Geoff Moon

The sacred kingfisher

The delicacy and brilliance of a hummingbird wedded to an industrial-strength beak that would do a woodpecker proud, the chimeric little kingfisher stakes a claim in our hearts. Returning with a snack for his family, this male prepares to land in the entrance of his nesting burrow in an old tree.

Written by       Photographed by Geoff Moon

Turquoise fire falls  from the sky and splashes into the water just ahead of me. Within milliseconds it is airborne again. Only when it alights a moment later is its form made manifest: a pretty little bird with a silver fish in its beak. The dazzling kingfisher has struck again.

Until the 1950s, little was known of the life history of kingfishers, or, indeed, most of our common native birds. Scientific study concentrated on endangered species and seabirds, particularly those of the Southern Ocean, and there was scant informa­tion available on such common species such as tui, morepork, kingfisher and native pigeon.

During the 1950s I worked as a veterinarian in a rural practice around Warkworth. Kingfishers were plentiful in the region, and, as they usually nested over summer—conveniently after the bustle of spring calving—I was able to spend much of my off-duty time studying and photographing the shy birds.

The kingfisher family, Alcedinidae (containing some 84 species worldwide), is represented in New Zealand by only two species, the native New Zealand kingfisher Halcyon sancta vagans and the intro­duced kookaburra Dacelo novaeguineae. Both are classed as forest kingfishers because, unlike many overseas kingfishers, they devour a much wider range of prey than just fish, and differ from the true fishing kingfishers in having stouter, more flattened bills.

The New Zealand kingfisher is distributed widely throughout the country, but is most common in northern sheltered coastal regions. It favours mangrove swamps, tidal estuaries and mudflats, but also inhabits inland rivers and lake shores, and, particularly in summer months, can he found in the depths of forests.

In open country a lone kingfisher  may often be seen perching on power lines or other high vantage points searching for prey usually insects, spiders, earthworms or lizards. In coastal regions kingfishers add seafood to their menu—mud crabs, fish, shrimps, etc.

The birds have excellent eyesight, and can spot even very small items of potential food from a considerable distance, then swoop with a gliding dive to capture the prey and imme­diately return to a perch. Only live prey is taken, and it is always swal­lowed whole.

I have frequently seen kingfishers take insects, particularly cicadas, from foliage without alighting. Large prey is battered against a branch to kill it and render it more supple for swallowing whole. Indigestible material such as bones, crab pincers and feathers is later regurgitated as pellets.

In winter months, when insects become scarce, many kingfishers move to coastal localities where marine life, especially mud crabs, is available year-round. Tadpoles are a favourite food item for birds living in swamp habitats.

Kingfishers also occasionally capture small birds and mice.
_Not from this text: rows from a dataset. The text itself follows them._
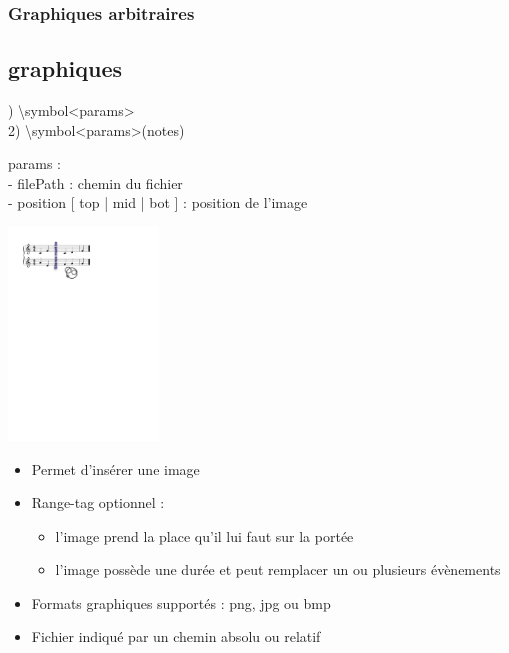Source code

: \documentclass[12pt]{beamer}
\newenvironment{code}
  {\fontfamily{prc}\selectfont}{}
\begin{document}
    \begin{frame}
    \frametitle{Graphiques arbitraires}
    \subsection{graphiques}
   
    \begin{code} 
    1) \textbackslash{}symbol\textless{}params\textgreater{}\\
    2) \textbackslash{}symbol\textless{}params\textgreater{}(notes)\\
   \end{code}
    
    \begin{multicols}{2}
    
   \begin{code}
    params :\\
     - filePath : chemin du fichier\\
     - position  [ top | mid | bot ] : position de l’image
    \end{code}
    
    \columnbreak
    
   \hspace{1cm}  \includegraphics[width=4cm]{img/partitions/symbol.pdf}
    
    \end{multicols}
    
    \vspace{-3mm}
    \begin{itemize}
      \item Permet d'insérer une image
      \item Range-tag optionnel : \begin{itemize}
        \item l'image prend la place qu'il lui faut sur la portée
        \item l'image possède une durée et peut remplacer un ou plusieurs évènements
      \end{itemize}
      \item Formats graphiques supportés : png, jpg ou bmp
      \item Fichier indiqué par un chemin absolu ou relatif
    \end{itemize}
    
    \end{frame}
\end{document}
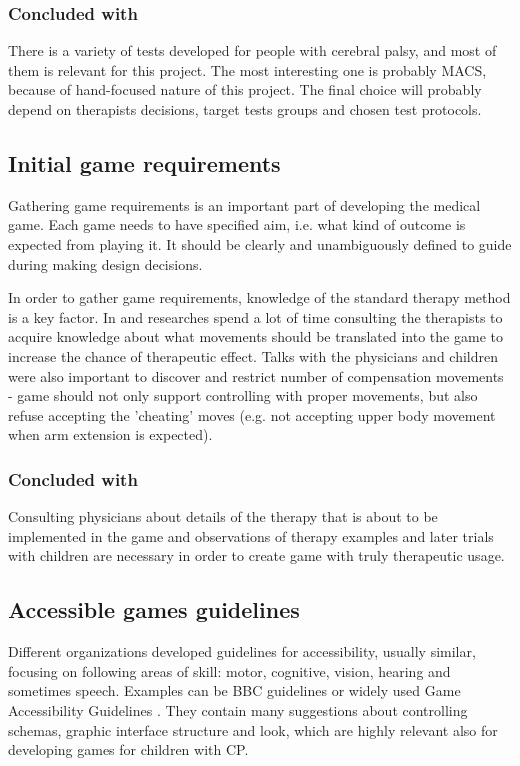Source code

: \subsubsection{Concluded with}
There is a variety of tests developed for people with cerebral palsy, and most of them is relevant for this project. The most interesting one is probably MACS, because of hand-focused nature of this project. The final choice will probably depend on therapists decisions, target tests groups and chosen test protocols.

\subsection{Initial game requirements}
Gathering game requirements is an important part of developing the medical game. Each game needs to have specified aim, i.e. what kind of outcome is expected from playing it. It should be clearly and unambiguously defined to guide during making design decisions. 

In order to gather game requirements, knowledge of the standard therapy method is a key factor. In \cite{exercise} and \cite{tabletop} researches spend a lot of time consulting the therapists to acquire knowledge about what movements should be translated into the game to increase the chance of therapeutic effect. Talks with the physicians and children were also important to discover and restrict number of compensation movements - game should not only support controlling with proper movements, but also refuse accepting the 'cheating' moves (e.g. not accepting upper body movement when arm extension is expected).

\subsubsection{Concluded with}
Consulting physicians about details of the therapy that is about to be implemented in the game and observations of therapy examples and later trials with children are necessary in order to create game with truly therapeutic usage. 

\subsection{Accessible games guidelines}
Different organizations developed guidelines for accessibility, usually similar, focusing on following areas of skill: motor, cognitive, vision, hearing and sometimes speech. Examples can be BBC guidelines \cite{BBC} or widely used Game Accessibility Guidelines \cite{gag}. They contain many suggestions about controlling schemas, graphic interface structure and look, which are highly relevant also for developing games for children with CP. 

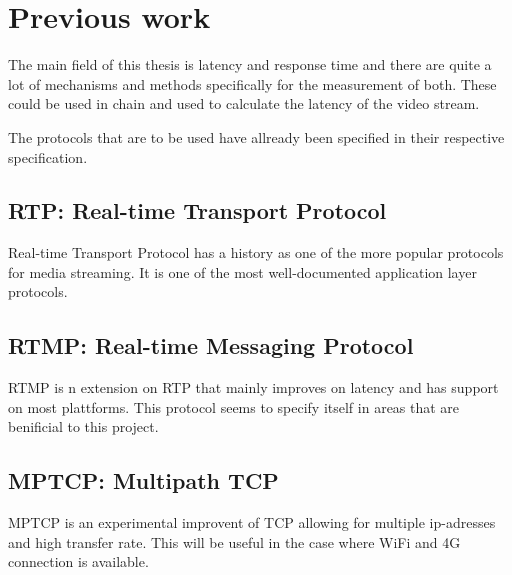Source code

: \documentclass[a4paper]{article}
\begin{document}


\section{Previous work}


The main field of this thesis is latency and response time and there are quite a
lot of mechanisms and methods specifically for the measurement of both. These
could be used in chain and used to calculate the latency of the video stream.

The protocols that are to be used have allready been specified in their
respective specification.

\subsection*{RTP: Real-time Transport Protocol}	
Real-time Transport Protocol has a history as one of the more popular protocols
for media streaming. It is one of the most well-documented application layer
protocols. \cite{spec_RTP}

\subsection{RTMP: Real-time Messaging Protocol}
RTMP is n extension on RTP that mainly improves on latency and has support on
most plattforms. This protocol seems to specify itself in areas that are
benificial to this project. \cite{spec_RTMP}

\subsection{MPTCP: Multipath TCP}
MPTCP is an experimental improvent of TCP allowing for multiple ip-adresses and
high transfer rate. This will be useful in the case where	WiFi and 4G connection
is available. \cite{spec_MPTCP}
\end{document}

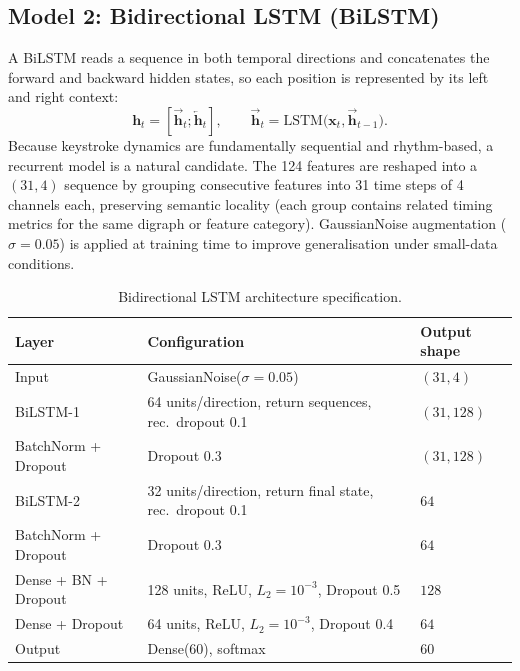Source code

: \subsection{Model 2: Bidirectional LSTM (BiLSTM)}
A BiLSTM reads a sequence in both temporal directions and concatenates the forward and backward hidden states, so each position is represented by its left and right context:
\begin{equation}
\mathbf{h}_t=\left[\overrightarrow{\mathbf{h}}_t;\overleftarrow{\mathbf{h}}_t\right],\qquad
\overrightarrow{\mathbf{h}}_t=\mathrm{LSTM}\big(\mathbf{x}_t,\overrightarrow{\mathbf{h}}_{t-1}\big).
\end{equation}
Because keystroke dynamics are fundamentally sequential and rhythm-based, a recurrent model is a natural candidate. The 124 features are reshaped into a $(31,4)$ sequence by grouping consecutive features into 31 time steps of 4 channels each, preserving semantic locality (each group contains related timing metrics for the same digraph or feature category). GaussianNoise augmentation ($\sigma=0.05$) is applied at training time to improve generalisation under small-data conditions.

\begin{table}[H]
\centering
\caption{Bidirectional LSTM architecture specification.}
\begin{tabular}{@{}lll@{}}
\toprule
\textbf{Layer} & \textbf{Configuration} & \textbf{Output shape} \\ \midrule
Input & GaussianNoise($\sigma=0.05$) & $(31,4)$ \\
BiLSTM-1 & 64 units/direction, return sequences, rec.\ dropout 0.1 & $(31,128)$ \\
BatchNorm + Dropout & Dropout 0.3 & $(31,128)$ \\
BiLSTM-2 & 32 units/direction, return final state, rec.\ dropout 0.1 & $64$ \\
BatchNorm + Dropout & Dropout 0.3 & $64$ \\
Dense + BN + Dropout & 128 units, ReLU, $L_2=10^{-3}$, Dropout 0.5 & $128$ \\
Dense + Dropout & 64 units, ReLU, $L_2=10^{-3}$, Dropout 0.4 & $64$ \\
Output & Dense(60), softmax & $60$ \\ \bottomrule
\end{tabular}
\end{table}

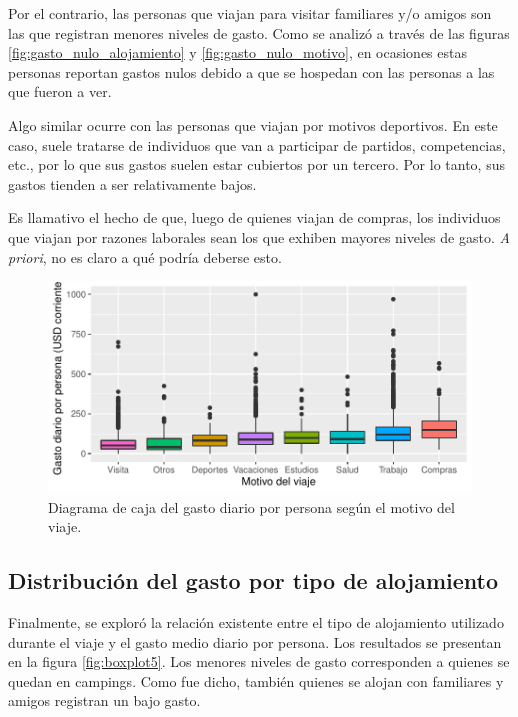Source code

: \documentclass[
]{article}
\begin{document}
Por el contrario, las personas que viajan para visitar familiares y/o
amigos son las que registran menores niveles de gasto. Como se analizó a
través de las figuras \ref{fig:gasto_nulo_alojamiento} y
\ref{fig:gasto_nulo_motivo}, en ocasiones estas personas reportan gastos
nulos debido a que se hospedan con las personas a las que fueron a ver.

Algo similar ocurre con las personas que viajan por motivos deportivos.
En este caso, suele tratarse de individuos que van a participar de
partidos, competencias, etc., por lo que sus gastos suelen estar
cubiertos por un tercero. Por lo tanto, sus gastos tienden a ser
relativamente bajos.

Es llamativo el hecho de que, luego de quienes viajan de compras, los
individuos que viajan por razones laborales sean los que exhiben mayores
niveles de gasto. \emph{A priori}, no es claro a qué podría deberse
esto.

\begin{figure}[H]

{\centering \includegraphics{Informe-Proyectofinal_files/figure-latex/boxplot4-1} 

}

\caption{Diagrama de caja del gasto diario por persona según el motivo del viaje.}\label{fig:boxplot4}
\end{figure}

\hypertarget{distribuciuxf3n-del-gasto-por-tipo-de-alojamiento}{%
\subsection{Distribución del gasto por tipo de
alojamiento}\label{distribuciuxf3n-del-gasto-por-tipo-de-alojamiento}}

Finalmente, se exploró la relación existente entre el tipo de
alojamiento utilizado durante el viaje y el gasto medio diario por
persona. Los resultados se presentan en la figura \ref{fig:boxplot5}.
Los menores niveles de gasto corresponden a quienes se quedan en
campings. Como fue dicho, también quienes se alojan con familiares y
amigos registran un bajo gasto.
\end{document}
I have seen whole mice fed to well-grown chicks, the prey, as always, presented head first and whole. I once ob­served a mouse’s tail remain pro­truding from the chick’s beak for over half an hour until digestion of the head allowed the rest of the body to be accommodated.

Photography has proved valuable in recording bird behaviour which is not visible to the naked eye, particu­larly where movement is rapid or takes place in darkness. Twenty years ago, when high-speed electronic flash units became readily available, I attempted to photograph the native kingfisher diving for fish in a shallow pond. At the time, an American photographer had just had the first photographs of diving kingfishers published in a German camera magazine. He had removed kingfisher chicks from a nest and tallied them. After constructing a small pool in the corner of his studio, he was able to photograph them diving. He commented that it would be impossible to take such pictures in the wild, and it was this comment that provoked me to try.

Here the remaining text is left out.